Your answer should repeat every line of the records below in which the word "offers" appears.

Plain-text document sources

■ ■ ■ ■ ■

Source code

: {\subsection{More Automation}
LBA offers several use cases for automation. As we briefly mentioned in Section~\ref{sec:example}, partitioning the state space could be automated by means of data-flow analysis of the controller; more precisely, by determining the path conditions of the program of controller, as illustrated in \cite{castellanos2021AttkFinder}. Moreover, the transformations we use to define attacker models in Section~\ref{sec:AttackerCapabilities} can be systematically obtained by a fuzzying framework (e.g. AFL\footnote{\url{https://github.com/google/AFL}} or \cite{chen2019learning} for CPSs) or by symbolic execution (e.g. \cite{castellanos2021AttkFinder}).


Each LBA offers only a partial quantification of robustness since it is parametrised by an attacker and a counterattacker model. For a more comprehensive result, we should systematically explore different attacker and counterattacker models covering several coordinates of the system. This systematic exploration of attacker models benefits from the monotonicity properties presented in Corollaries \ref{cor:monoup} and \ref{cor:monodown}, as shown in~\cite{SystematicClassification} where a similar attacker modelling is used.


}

■ ■ ■ ■ ■

**YOUR RESPONSE**
LBA offers several use cases for automation. As we briefly mentioned in Section~\ref{sec:example}, partitioning the state space could be automated by means of data-flow analysis of the controller; more precisely, by determining the path conditions of the program of controller, as illustrated in \cite{castellanos2021AttkFinder}. Moreover, the transformations we use to define attacker models in Section~\ref{sec:AttackerCapabilities} can be systematically obtained by a fuzzying framework (e.g. AFL\footnote{\url{https://github.com/google/AFL}} or \cite{chen2019learning} for CPSs) or by symbolic execution (e.g. \cite{castellanos2021AttkFinder}).
Each LBA offers only a partial quantification of robustness since it is parametrised by an attacker and a counterattacker model. For a more comprehensive result, we should systematically explore different attacker and counterattacker models covering several coordinates of the system. This systematic exploration of attacker models benefits from the monotonicity properties presented in Corollaries \ref{cor:monoup} and \ref{cor:monodown}, as shown in~\cite{SystematicClassification} where a similar attacker modelling is used.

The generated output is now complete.